Film / Reviews
45 Years
45 Years (15)
UK 2015 94 mins Dir: Andrew Haigh Starring: Charlotte Rampling, Tom Courtenay, Geraldine James, Dolly Wells, David Sibley
Thanks to the likes of Quartet and those Exotic Marigold Hotels, the film industry has woken up to the existence of the oldie market. Maybe this audience was overlooked for so long because they prefer to shuffle gently to multiplexes rather than stampede on the opening weekend, like spotty teens eager to soak up the latest FX-driven superhero adventure. But when the grosses are totted up over many months, they amount to serious moolah. The formula for box office success requires lashings of nostalgia, plenty of gentle codger humour with some mildly racy seaside postcard naughtiness, familiar aging thesps cast as twinkly-eyed pensioners, and a dash of non-distressing reality to keep things just the right side of saccharine. Adapted from a short story by David Constantine, Andrew Haigh’s slow-burning follow-up to his excellent gay drama Weekend is a little more honest and raw. Not Amour raw, obviously, but it still feels more like a French film than an English one, which is underlined by the casting of Charlotte Rampling on fine flinty form.
It opens with a bit of subtle foreshadowing as an old slide projector clicks gently in darkness. Then we’re introduced to twilight years couple Kate (Rampling) and Geoff Mercer (Courtenay). Unburdened by children but blessed with a wide circle of friends, they’re enjoying a comfortable retirement in an idyllic small town on the Norfolk Broads. Right now, the couple are busy organising a 45th wedding anniversary bash. Yes, it’s an odd one to celebrate. But as Geoff explains to everyone, the 40th was called off because of his heart bypass operation.

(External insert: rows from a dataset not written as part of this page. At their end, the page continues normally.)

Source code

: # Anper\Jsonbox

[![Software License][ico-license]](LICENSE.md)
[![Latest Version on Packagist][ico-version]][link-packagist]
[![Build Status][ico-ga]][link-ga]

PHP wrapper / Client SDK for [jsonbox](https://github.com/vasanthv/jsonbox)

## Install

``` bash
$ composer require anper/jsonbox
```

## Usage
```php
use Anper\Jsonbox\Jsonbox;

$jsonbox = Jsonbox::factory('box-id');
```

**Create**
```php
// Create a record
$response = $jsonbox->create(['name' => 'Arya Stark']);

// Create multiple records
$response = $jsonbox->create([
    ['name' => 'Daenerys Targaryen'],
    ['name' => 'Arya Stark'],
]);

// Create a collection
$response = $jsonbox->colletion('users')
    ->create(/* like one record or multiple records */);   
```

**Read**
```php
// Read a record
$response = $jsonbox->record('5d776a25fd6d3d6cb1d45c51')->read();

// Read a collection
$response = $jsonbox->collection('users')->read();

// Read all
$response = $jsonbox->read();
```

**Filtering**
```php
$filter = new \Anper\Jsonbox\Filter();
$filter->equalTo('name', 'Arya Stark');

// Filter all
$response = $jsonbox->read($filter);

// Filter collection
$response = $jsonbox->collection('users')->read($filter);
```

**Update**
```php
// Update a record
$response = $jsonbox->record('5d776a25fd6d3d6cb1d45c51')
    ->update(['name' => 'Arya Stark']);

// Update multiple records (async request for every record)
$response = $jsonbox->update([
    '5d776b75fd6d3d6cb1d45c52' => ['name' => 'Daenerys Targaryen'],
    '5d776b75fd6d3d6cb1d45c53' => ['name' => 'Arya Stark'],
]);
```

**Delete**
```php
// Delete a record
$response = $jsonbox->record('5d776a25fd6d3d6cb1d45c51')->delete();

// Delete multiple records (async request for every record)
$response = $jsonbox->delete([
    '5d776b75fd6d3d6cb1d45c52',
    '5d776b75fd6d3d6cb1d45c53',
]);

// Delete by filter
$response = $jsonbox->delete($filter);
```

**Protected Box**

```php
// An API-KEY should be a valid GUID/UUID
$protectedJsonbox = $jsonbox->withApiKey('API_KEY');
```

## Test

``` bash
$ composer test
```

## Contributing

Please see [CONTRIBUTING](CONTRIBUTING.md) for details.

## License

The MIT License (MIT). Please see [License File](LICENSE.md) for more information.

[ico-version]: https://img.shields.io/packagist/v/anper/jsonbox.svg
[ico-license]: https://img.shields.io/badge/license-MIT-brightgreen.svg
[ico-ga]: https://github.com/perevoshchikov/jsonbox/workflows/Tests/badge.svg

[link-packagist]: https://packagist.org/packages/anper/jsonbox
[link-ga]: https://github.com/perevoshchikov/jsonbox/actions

Then a letter arrives from the Swiss authorities. The body of Katya – Geoff’s former girlfriend, who tumbled off a mountain during their walking holiday 50 years earlier – has finally been found frozen in a glacier. This prompts an unexpected outpouring of emotion that exposes fissures in the couple’s outwardly settled relationship. Rattled Geoff takes up smoking again and starts rummaging around in the attic in the middle of the night in search of old photographs. Unnerved Kate begins to realise how little they’ve communicated about their feelings, despite their closeness, and feels understandably threatened by a woman whose youth is perfectly preserved in her husband’s memories, old photographs, and now, apparently, a block of ice.
There’s an easily predictable revelation along the way, but this isn’t about plot twists so much as emotions – and Haigh is a director who trusts his audience to read these without spelling them out. In this he’s assisted by exemplary performances from his veteran leads, who are effortlessly convincing as an old married couple. Rampling’s default setting is chilly and severe, at which she excels, but this is a role that requires her to be affectionate, sad and vulnerable as well. Courtenay is equally excellent as the tormented and increasingly distracted Geoff, who cuts short one of the least flattering sex scenes in movie history. Haigh also makes sly use of sixties pop, from Gary Puckett and the Union Gap’s Young Girl to the Moody Blues’ Go Now, as he builds towards an ending of carefully calibrated ambiguity.